I will protect your pensions. Nothing about your pension is going to change when I am governor. - Chris Christie, "An Open Letter to the Teachers of NJ" October, 2009

Monday, September 6, 2010

Value-Added Modeling: A Primer For Teachers

An informal poll at my school of my colleagues tells me that many are not aware of "value-added modeling" (VAM). And yet I believe this, along with the looming pension crisis, are the two most important issues that will face teachers in the coming five years.

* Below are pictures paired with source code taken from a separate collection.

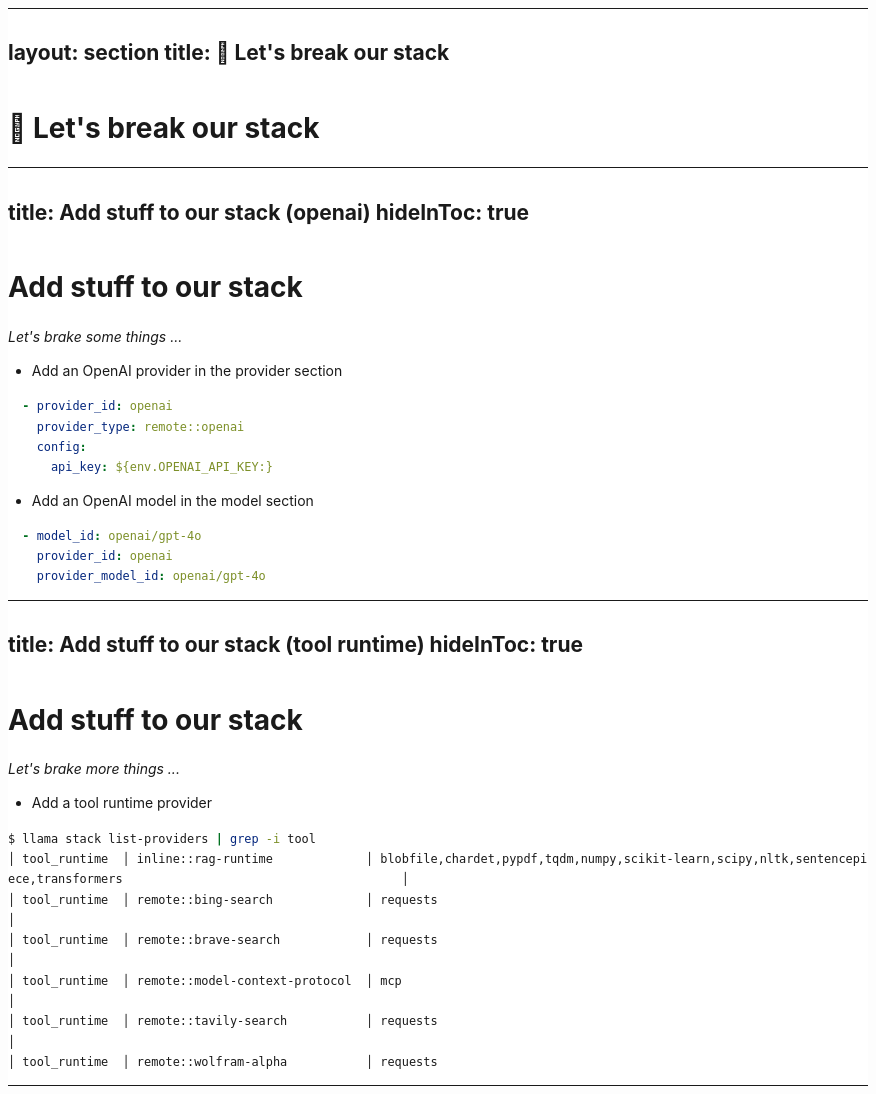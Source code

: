 
---
layout: section
title: 🎹 Let's break our stack
---

# 🎹 Let's break our stack


---
title: Add stuff to our stack (openai)
hideInToc: true
---

# Add stuff to our stack
*Let's brake some things ...*

- Add an OpenAI provider in the provider section
```yaml
  - provider_id: openai
    provider_type: remote::openai
    config:
      api_key: ${env.OPENAI_API_KEY:}
```

- Add an OpenAI model in the model section
```yaml
  - model_id: openai/gpt-4o
    provider_id: openai
    provider_model_id: openai/gpt-4o
```


---
title: Add stuff to our stack (tool runtime)
hideInToc: true
---

# Add stuff to our stack
*Let's brake more things ...*

- Add a tool runtime provider
```bash
$ llama stack list-providers | grep -i tool
│ tool_runtime  │ inline::rag-runtime             │ blobfile,chardet,pypdf,tqdm,numpy,scikit-learn,scipy,nltk,sentencepiece,transformers                                       │
│ tool_runtime  │ remote::bing-search             │ requests                                                                                                                   │
│ tool_runtime  │ remote::brave-search            │ requests                                                                                                                   │
│ tool_runtime  │ remote::model-context-protocol  │ mcp                                                                                                                        │
│ tool_runtime  │ remote::tavily-search           │ requests                                                                                                                   │
│ tool_runtime  │ remote::wolfram-alpha           │ requests                        
```

---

So, a brief introduction to VAM:

- I'd suggest anyone not familiar with the basics of VAM start here: David Leonhardt in the NY Times:
A few months ago, a team of reporters at The Los Angeles Times and an education economist set out to create precisely such a consumer guide to education in Los Angeles. The reporters requested and received seven years of students’ English and math elementary-school test scores from the school district. The economist then used a statistical technique called value-added analysis to see how much progress students had made, from one year to the next, under different third- through fifth-grade teachers. The variation was striking. Under some of the roughly 6,000 teachers, students made great strides year after year. Under others, often at the same school, students did not. The newspaper named a few teachers — both stars and laggards — and announced that it would release the approximate rankings for all teachers, along with their names.
- Next, take a look at the LA Times project about VAM that Leonhardt references. But be warned; the LA Times is taking an advocacy position here:
What is "value-added" analysis?
"Value-added" analysis is a statistical method that estimates the effectiveness of a teacher or school by looking at the standardized test scores of students -- in this instance, math and English scores on the California Standards Tests. Past scores are used to project each student's future performance. The difference between the child's actual and projected results is the estimated "value" that the teacher or school added (or subtracted) during the year.
- As I've written before, I think the LA Times is on dangerous ethical ground here; they are making money by publishing this data, so how can they be expected to report objectively on the controversy surrounding VAM?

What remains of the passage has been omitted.